• **Exercise details**
Could you show all lines in the entries below that contain the string "frac"?

• **Extracted entries**

****************************************

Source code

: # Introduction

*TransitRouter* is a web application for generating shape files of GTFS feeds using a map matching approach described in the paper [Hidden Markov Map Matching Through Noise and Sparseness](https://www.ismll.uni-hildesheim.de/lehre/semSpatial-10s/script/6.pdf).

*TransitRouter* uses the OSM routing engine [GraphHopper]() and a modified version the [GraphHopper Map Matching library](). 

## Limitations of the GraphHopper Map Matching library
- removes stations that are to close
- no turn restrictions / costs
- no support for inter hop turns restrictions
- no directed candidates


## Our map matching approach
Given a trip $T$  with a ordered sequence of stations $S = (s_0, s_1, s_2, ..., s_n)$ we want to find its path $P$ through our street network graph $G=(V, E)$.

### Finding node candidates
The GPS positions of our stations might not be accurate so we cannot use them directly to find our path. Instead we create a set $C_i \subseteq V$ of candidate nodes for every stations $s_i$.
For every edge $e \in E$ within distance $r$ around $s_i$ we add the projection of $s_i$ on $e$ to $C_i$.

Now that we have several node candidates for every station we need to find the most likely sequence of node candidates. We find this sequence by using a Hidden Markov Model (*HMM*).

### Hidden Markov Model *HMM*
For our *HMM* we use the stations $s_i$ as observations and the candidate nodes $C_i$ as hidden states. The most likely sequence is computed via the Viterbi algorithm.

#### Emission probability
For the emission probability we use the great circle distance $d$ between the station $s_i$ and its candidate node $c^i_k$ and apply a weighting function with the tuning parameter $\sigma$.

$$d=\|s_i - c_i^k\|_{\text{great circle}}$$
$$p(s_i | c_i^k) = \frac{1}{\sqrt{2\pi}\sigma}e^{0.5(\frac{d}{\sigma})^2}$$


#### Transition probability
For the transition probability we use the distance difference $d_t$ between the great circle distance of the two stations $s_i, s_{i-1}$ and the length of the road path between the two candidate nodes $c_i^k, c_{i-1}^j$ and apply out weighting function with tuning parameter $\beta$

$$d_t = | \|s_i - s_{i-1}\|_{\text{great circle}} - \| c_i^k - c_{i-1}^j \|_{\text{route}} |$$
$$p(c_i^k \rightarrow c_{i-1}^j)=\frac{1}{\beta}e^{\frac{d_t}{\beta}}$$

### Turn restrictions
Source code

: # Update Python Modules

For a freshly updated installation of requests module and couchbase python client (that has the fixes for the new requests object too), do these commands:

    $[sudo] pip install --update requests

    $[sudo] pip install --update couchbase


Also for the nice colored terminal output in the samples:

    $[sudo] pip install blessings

****************************************

• **Answer to this exercise**
$$p(s_i | c_i^k) = \frac{1}{\sqrt{2\pi}\sigma}e^{0.5(\frac{d}{\sigma})^2}$$
$$p(c_i^k \rightarrow c_{i-1}^j)=\frac{1}{\beta}e^{\frac{d_t}{\beta}}$$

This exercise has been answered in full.